The Apple of the Art Fairs

John Haber
in New York City

The 2019 New York Art Fairs II

The art fairs are not just overwhelming but ruthless. They are also not just an opportunity but also, at their best, kind of fun. No wonder people hate them but keep attending.

In other words, I am beginning to think that they are to art what big tech is to the Web. They can pop up in one city, only to appear somewhere else in no time halfway across the planet. They have their Facebook in the Armory Show, out to please everyone and no one, while confusing you and selling you something. They have their equivalent of shopping malls, like Amazon, while driving oddball competitors and vital galleries alike out of business or into the cloud. Most of all now, they have their Apple in Frieze. Its obsession with quality control makes it a pleasure, but only for those who can afford it. An art fair's promise in its home page (Art on Paper, 2021)
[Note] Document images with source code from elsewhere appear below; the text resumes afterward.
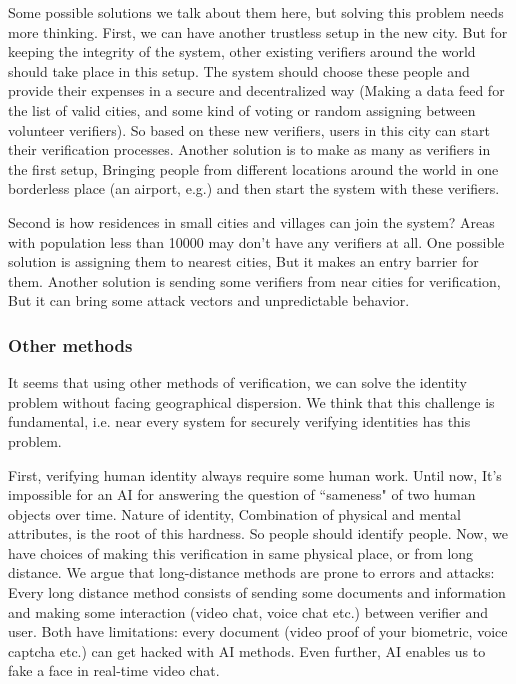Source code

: \documentclass[conference]{IEEEtran}
\begin{document}
Some possible solutions we talk about them here, but solving this problem needs more thinking. First, we can have another trustless setup in the new city. But for keeping the integrity of the system, other existing verifiers around the world should take place in this setup. The system should choose these people and provide their expenses in a secure and decentralized way (Making a data feed for the list of valid cities, and some kind of voting or random assigning between volunteer verifiers). So based on these new verifiers, users in this city can start their verification processes. Another solution is to make as many as verifiers in the first setup, Bringing people from different locations around the world in one borderless place (an airport, e.g.) and then start the system with these verifiers. 


Second is how residences in small cities and villages can join the system? Areas with population less than 10000  may don't have any verifiers at all. One possible solution is assigning them to nearest cities, But it makes an entry barrier for them. Another solution is sending some verifiers from near cities for verification, But it can bring some attack vectors and unpredictable behavior. 

\subsubsection*{Other methods}
It seems that using other methods of verification, we can solve the identity problem without facing geographical dispersion. We think that this challenge is fundamental, i.e. near every system for securely verifying identities has this problem.


First, verifying human identity always require some human work. Until now, It's impossible for an AI for answering the question of ``sameness" of two human objects over time. Nature of identity, Combination of physical and mental attributes, is the root of this hardness. So people should identify people. Now, we have choices of making this verification in same physical place, or from long distance. We argue that long-distance methods are prone to errors and attacks: Every long distance method consists of sending some documents and information and making some interaction (video chat, voice chat etc.) between verifier and user. Both have limitations: every document (video proof of your biometric, voice captcha etc.) can get hacked with AI methods. Even further, AI enables us to fake a face in real-time video chat.
\end{document}
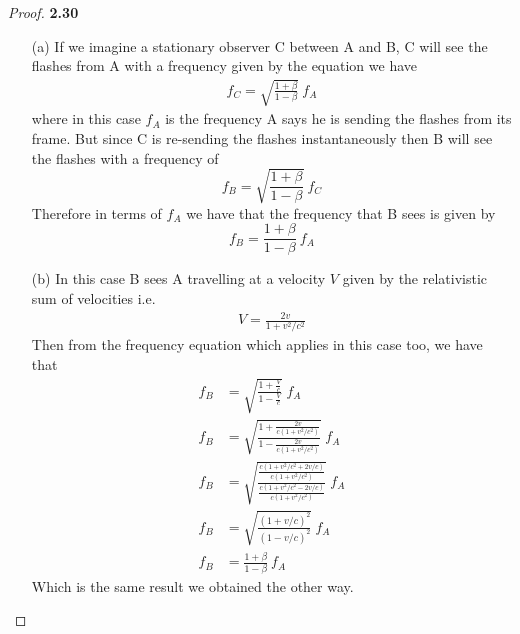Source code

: \documentclass[11pt]{article}
\theoremstyle{definition}
\begin{document}
	\begin{proof}{\textbf{2.30}}
        \begin{itemize}
        \item [(a)] If we imagine a stationary observer C between A and B, C will see
        the flashes from A with a frequency given by the equation we have
        \begin{align*}
            f_C = \sqrt{\frac{1+\beta}{1-\beta}}~f_A
        \end{align*} 
        where in this case $f_A$ is the frequency A says he is sending the flashes from
        its frame. But since C is re-sending the flashes instantaneously then B will
        see the flashes with a frequency of
        $$f_B = \sqrt{\frac{1+\beta}{1-\beta}}~f_C$$ 
        Therefore in terms of $f_A$ we have that the frequency that B sees is given by
        $$f_B = \frac{1+\beta}{1-\beta}~f_A$$

        \item [(b)] In this case B sees A travelling at a velocity $V$ given by the 
        relativistic sum of velocities i.e.
        \begin{align*}
            V = \frac{2v}{1+v^2/c^2}
        \end{align*}
        Then from the frequency equation which applies in this case too, we have that
        \begin{align*}
            f_B &= \sqrt{\frac{1 + \frac{V}{c}}{1 - \frac{V}{c}}}~f_A\\
            f_B &= \sqrt{\frac{1 + \frac{2v}{c(1+v^2/c^2)}}{1 - \frac{2v}{c(1+v^2/c^2)}}}~f_A\\
            f_B &= \sqrt{\frac{\frac{c(1+v^2/c^2 + 2v/c)}{c(1+v^2/c^2)}}
            {\frac{c(1+v^2/c^2 - 2v/c)}{c(1+v^2/c^2)}}}~f_A\\
            f_B &= \sqrt{\frac{(1+v/c)^2}{(1-v/c)^2}}~f_A\\
            f_B &= \frac{1+\beta}{1 - \beta}~f_A
        \end{align*}
        Which is the same result we obtained the other way.
        \end{itemize}
    \end{proof}
\cleardoublepage
\end{document}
It inaugurated the May art fairs, and it now has plenty of company, but people still call this Frieze week. It began as clunky and expensive, like an iPhone, but gradually did its best to offer a warmer welcome. In its eighth year, it has added so many features that I needed the map as a manual. I pick up the story from my report on the March New York art fairs with two that focus on a single medium that fairs often neglect, Art on Paper in March and the Photography Show in April. I once again hunt down some scrappier and some more generic options, in hopes of an Android, and I may have found a fine one in a fair of contemporary African art, 1-54. Frieze still came in the end as a costly relief.

Out of hand

You may go to Art on Paper for an alternative to the art fairs. In place of the noise, the traffic, and the competition, works on paper might promise an artist's book and the artist's hand. It may have you looking to drawing for a peek behind the scenes, for an artist's first thoughts and the artist at work. Then again, you may go for the ultimate in art fairs, where anyone can be a player and everything is on the table. After all, who in the arts does not deal in works on paper? The only difference is that, at this fair, something somewhere might be halfway affordable.

Which expectation will be disappointed? You guessed it. Art on Paper now attracts a crush of visitors all the way to a Lower East Side pier for its more than a hundred booths. They know that almost anything can count as work on paper, even totems or scarecrows of pigment on cotton. Much else, too, could pass for painting or sculpture, and photos run to poster size. The only surprise is how much is not on display.

The fair has mostly prints, few top artists, and little sense of a history before, say, last year. Among the galleries, most are regional, and almost none represent the artists on view or their estates. Even the many publishers rather than dealers shy away from book art. This could be the world's largest poster shop or art's ultimate shopping mall. In every way, it has gotten out of hand. Still, one can always make smile at bustle alone or the half dozen installations, like the totems by Roland Poska or what could pass for soccer balls turned inside-out, by Liz Jaff.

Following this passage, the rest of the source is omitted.